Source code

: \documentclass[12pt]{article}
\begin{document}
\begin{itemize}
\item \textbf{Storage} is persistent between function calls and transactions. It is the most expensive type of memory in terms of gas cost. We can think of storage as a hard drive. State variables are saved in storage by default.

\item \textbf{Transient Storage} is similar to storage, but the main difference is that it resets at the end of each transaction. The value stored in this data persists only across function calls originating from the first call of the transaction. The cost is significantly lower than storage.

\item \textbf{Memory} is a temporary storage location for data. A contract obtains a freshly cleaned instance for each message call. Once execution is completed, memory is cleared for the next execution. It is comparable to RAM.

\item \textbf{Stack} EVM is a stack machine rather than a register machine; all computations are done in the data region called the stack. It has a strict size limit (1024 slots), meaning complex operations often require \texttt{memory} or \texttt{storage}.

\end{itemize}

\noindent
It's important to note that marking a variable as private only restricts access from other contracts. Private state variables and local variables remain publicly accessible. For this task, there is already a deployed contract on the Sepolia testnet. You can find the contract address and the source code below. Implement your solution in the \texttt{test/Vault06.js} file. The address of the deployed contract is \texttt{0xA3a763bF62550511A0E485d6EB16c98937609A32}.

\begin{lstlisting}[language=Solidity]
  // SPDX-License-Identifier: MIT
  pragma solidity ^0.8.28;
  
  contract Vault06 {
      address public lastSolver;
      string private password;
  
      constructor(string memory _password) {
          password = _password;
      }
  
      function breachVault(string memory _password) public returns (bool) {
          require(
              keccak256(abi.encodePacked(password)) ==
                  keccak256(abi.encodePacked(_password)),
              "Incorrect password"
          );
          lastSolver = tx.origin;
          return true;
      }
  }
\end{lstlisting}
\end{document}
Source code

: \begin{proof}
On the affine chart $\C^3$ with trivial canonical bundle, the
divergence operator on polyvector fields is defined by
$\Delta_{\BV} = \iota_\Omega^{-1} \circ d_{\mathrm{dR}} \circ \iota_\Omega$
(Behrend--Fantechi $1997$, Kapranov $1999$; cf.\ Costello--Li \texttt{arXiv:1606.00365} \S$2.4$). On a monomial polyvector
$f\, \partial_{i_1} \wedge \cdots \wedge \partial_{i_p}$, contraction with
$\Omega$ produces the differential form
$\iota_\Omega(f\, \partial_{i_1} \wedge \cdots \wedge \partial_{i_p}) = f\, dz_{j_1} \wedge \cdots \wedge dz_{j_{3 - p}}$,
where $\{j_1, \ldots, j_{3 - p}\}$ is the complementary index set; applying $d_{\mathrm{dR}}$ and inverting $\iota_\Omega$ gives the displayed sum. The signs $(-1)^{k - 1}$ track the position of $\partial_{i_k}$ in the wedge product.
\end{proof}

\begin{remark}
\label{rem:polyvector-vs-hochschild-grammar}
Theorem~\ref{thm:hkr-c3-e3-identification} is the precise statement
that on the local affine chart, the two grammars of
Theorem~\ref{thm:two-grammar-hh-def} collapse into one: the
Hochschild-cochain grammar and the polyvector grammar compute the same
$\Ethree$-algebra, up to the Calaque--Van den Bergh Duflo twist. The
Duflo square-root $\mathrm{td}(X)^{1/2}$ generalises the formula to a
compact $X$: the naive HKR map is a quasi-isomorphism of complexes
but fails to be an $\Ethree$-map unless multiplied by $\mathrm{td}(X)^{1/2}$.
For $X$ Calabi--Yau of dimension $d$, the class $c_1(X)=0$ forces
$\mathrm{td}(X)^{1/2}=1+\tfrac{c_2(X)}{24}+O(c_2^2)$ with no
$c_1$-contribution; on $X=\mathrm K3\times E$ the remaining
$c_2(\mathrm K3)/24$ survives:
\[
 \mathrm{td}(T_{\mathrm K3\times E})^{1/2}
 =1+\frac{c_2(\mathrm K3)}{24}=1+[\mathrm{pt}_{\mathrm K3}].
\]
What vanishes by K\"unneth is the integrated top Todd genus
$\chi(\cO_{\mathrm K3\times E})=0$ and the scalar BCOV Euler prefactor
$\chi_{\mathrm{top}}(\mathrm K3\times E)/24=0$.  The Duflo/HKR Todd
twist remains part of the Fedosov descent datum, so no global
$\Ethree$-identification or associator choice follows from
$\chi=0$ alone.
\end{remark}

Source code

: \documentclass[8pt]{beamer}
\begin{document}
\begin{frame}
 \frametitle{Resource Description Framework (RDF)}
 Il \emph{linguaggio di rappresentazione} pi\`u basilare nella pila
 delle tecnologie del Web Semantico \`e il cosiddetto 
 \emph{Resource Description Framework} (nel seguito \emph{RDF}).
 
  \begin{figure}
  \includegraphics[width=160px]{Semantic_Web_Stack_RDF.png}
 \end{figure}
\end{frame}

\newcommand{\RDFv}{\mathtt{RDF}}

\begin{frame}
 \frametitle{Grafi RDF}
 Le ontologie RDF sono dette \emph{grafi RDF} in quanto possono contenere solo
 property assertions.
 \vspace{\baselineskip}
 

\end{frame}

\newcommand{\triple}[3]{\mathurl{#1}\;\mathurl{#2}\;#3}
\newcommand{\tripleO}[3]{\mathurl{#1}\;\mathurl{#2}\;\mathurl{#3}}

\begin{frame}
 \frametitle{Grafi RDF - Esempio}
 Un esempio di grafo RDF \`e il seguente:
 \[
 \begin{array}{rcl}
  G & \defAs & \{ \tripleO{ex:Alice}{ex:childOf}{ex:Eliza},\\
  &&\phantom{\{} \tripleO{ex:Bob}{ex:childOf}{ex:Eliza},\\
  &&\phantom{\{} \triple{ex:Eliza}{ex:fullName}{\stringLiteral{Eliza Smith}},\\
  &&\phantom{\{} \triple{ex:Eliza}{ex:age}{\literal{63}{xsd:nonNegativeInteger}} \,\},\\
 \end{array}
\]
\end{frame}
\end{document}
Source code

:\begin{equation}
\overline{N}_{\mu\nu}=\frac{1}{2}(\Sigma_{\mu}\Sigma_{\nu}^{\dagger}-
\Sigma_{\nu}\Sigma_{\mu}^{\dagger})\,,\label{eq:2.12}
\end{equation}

§ WHAT THIS TASK INVOLVES
Print the records above again, every one, exactly as written.

§ ANSWER SPACE
Source code

: \documentclass[12pt]{article}
\begin{document}
\begin{itemize}
\item \textbf{Storage} is persistent between function calls and transactions. It is the most expensive type of memory in terms of gas cost. We can think of storage as a hard drive. State variables are saved in storage by default.

\item \textbf{Transient Storage} is similar to storage, but the main difference is that it resets at the end of each transaction. The value stored in this data persists only across function calls originating from the first call of the transaction. The cost is significantly lower than storage.

\item \textbf{Memory} is a temporary storage location for data. A contract obtains a freshly cleaned instance for each message call. Once execution is completed, memory is cleared for the next execution. It is comparable to RAM.

\item \textbf{Stack} EVM is a stack machine rather than a register machine; all computations are done in the data region called the stack. It has a strict size limit (1024 slots), meaning complex operations often require \texttt{memory} or \texttt{storage}.

\end{itemize}

\noindent
It's important to note that marking a variable as private only restricts access from other contracts. Private state variables and local variables remain publicly accessible. For this task, there is already a deployed contract on the Sepolia testnet. You can find the contract address and the source code below. Implement your solution in the \texttt{test/Vault06.js} file. The address of the deployed contract is \texttt{0xA3a763bF62550511A0E485d6EB16c98937609A32}.

\begin{lstlisting}[language=Solidity]
  // SPDX-License-Identifier: MIT
  pragma solidity ^0.8.28;
  
  contract Vault06 {
      address public lastSolver;
      string private password;
  
      constructor(string memory _password) {
          password = _password;
      }
  
      function breachVault(string memory _password) public returns (bool) {
          require(
              keccak256(abi.encodePacked(password)) ==
                  keccak256(abi.encodePacked(_password)),
              "Incorrect password"
          );
          lastSolver = tx.origin;
          return true;
      }
  }
\end{lstlisting}
\end{document}
Source code

: \begin{proof}
On the affine chart $\C^3$ with trivial canonical bundle, the
divergence operator on polyvector fields is defined by
$\Delta_{\BV} = \iota_\Omega^{-1} \circ d_{\mathrm{dR}} \circ \iota_\Omega$
(Behrend--Fantechi $1997$, Kapranov $1999$; cf.\ Costello--Li \texttt{arXiv:1606.00365} \S$2.4$). On a monomial polyvector
$f\, \partial_{i_1} \wedge \cdots \wedge \partial_{i_p}$, contraction with
$\Omega$ produces the differential form
$\iota_\Omega(f\, \partial_{i_1} \wedge \cdots \wedge \partial_{i_p}) = f\, dz_{j_1} \wedge \cdots \wedge dz_{j_{3 - p}}$,
where $\{j_1, \ldots, j_{3 - p}\}$ is the complementary index set; applying $d_{\mathrm{dR}}$ and inverting $\iota_\Omega$ gives the displayed sum. The signs $(-1)^{k - 1}$ track the position of $\partial_{i_k}$ in the wedge product.
\end{proof}

\begin{remark}
\label{rem:polyvector-vs-hochschild-grammar}
Theorem~\ref{thm:hkr-c3-e3-identification} is the precise statement
that on the local affine chart, the two grammars of
Theorem~\ref{thm:two-grammar-hh-def} collapse into one: the
Hochschild-cochain grammar and the polyvector grammar compute the same
$\Ethree$-algebra, up to the Calaque--Van den Bergh Duflo twist. The
Duflo square-root $\mathrm{td}(X)^{1/2}$ generalises the formula to a
compact $X$: the naive HKR map is a quasi-isomorphism of complexes
but fails to be an $\Ethree$-map unless multiplied by $\mathrm{td}(X)^{1/2}$.
For $X$ Calabi--Yau of dimension $d$, the class $c_1(X)=0$ forces
$\mathrm{td}(X)^{1/2}=1+\tfrac{c_2(X)}{24}+O(c_2^2)$ with no
$c_1$-contribution; on $X=\mathrm K3\times E$ the remaining
$c_2(\mathrm K3)/24$ survives:
\[
 \mathrm{td}(T_{\mathrm K3\times E})^{1/2}
 =1+\frac{c_2(\mathrm K3)}{24}=1+[\mathrm{pt}_{\mathrm K3}].
\]
What vanishes by K\"unneth is the integrated top Todd genus
$\chi(\cO_{\mathrm K3\times E})=0$ and the scalar BCOV Euler prefactor
$\chi_{\mathrm{top}}(\mathrm K3\times E)/24=0$.  The Duflo/HKR Todd
twist remains part of the Fedosov descent datum, so no global
$\Ethree$-identification or associator choice follows from
$\chi=0$ alone.
\end{remark}

Source code

: \documentclass[8pt]{beamer}
\begin{document}
\begin{frame}
 \frametitle{Resource Description Framework (RDF)}
 Il \emph{linguaggio di rappresentazione} pi\`u basilare nella pila
 delle tecnologie del Web Semantico \`e il cosiddetto 
 \emph{Resource Description Framework} (nel seguito \emph{RDF}).
 
  \begin{figure}
  \includegraphics[width=160px]{Semantic_Web_Stack_RDF.png}
 \end{figure}
\end{frame}

\newcommand{\RDFv}{\mathtt{RDF}}

\begin{frame}
 \frametitle{Grafi RDF}
 Le ontologie RDF sono dette \emph{grafi RDF} in quanto possono contenere solo
 property assertions.
 \vspace{\baselineskip}
 

\end{frame}

\newcommand{\triple}[3]{\mathurl{#1}\;\mathurl{#2}\;#3}
\newcommand{\tripleO}[3]{\mathurl{#1}\;\mathurl{#2}\;\mathurl{#3}}

\begin{frame}
 \frametitle{Grafi RDF - Esempio}
 Un esempio di grafo RDF \`e il seguente:
 \[
 \begin{array}{rcl}
  G & \defAs & \{ \tripleO{ex:Alice}{ex:childOf}{ex:Eliza},\\
  &&\phantom{\{} \tripleO{ex:Bob}{ex:childOf}{ex:Eliza},\\
  &&\phantom{\{} \triple{ex:Eliza}{ex:fullName}{\stringLiteral{Eliza Smith}},\\
  &&\phantom{\{} \triple{ex:Eliza}{ex:age}{\literal{63}{xsd:nonNegativeInteger}} \,\},\\
 \end{array}
\]
\end{frame}
\end{document}
Source code

:\begin{equation}
\overline{N}_{\mu\nu}=\frac{1}{2}(\Sigma_{\mu}\Sigma_{\nu}^{\dagger}-
\Sigma_{\nu}\Sigma_{\mu}^{\dagger})\,,\label{eq:2.12}
\end{equation}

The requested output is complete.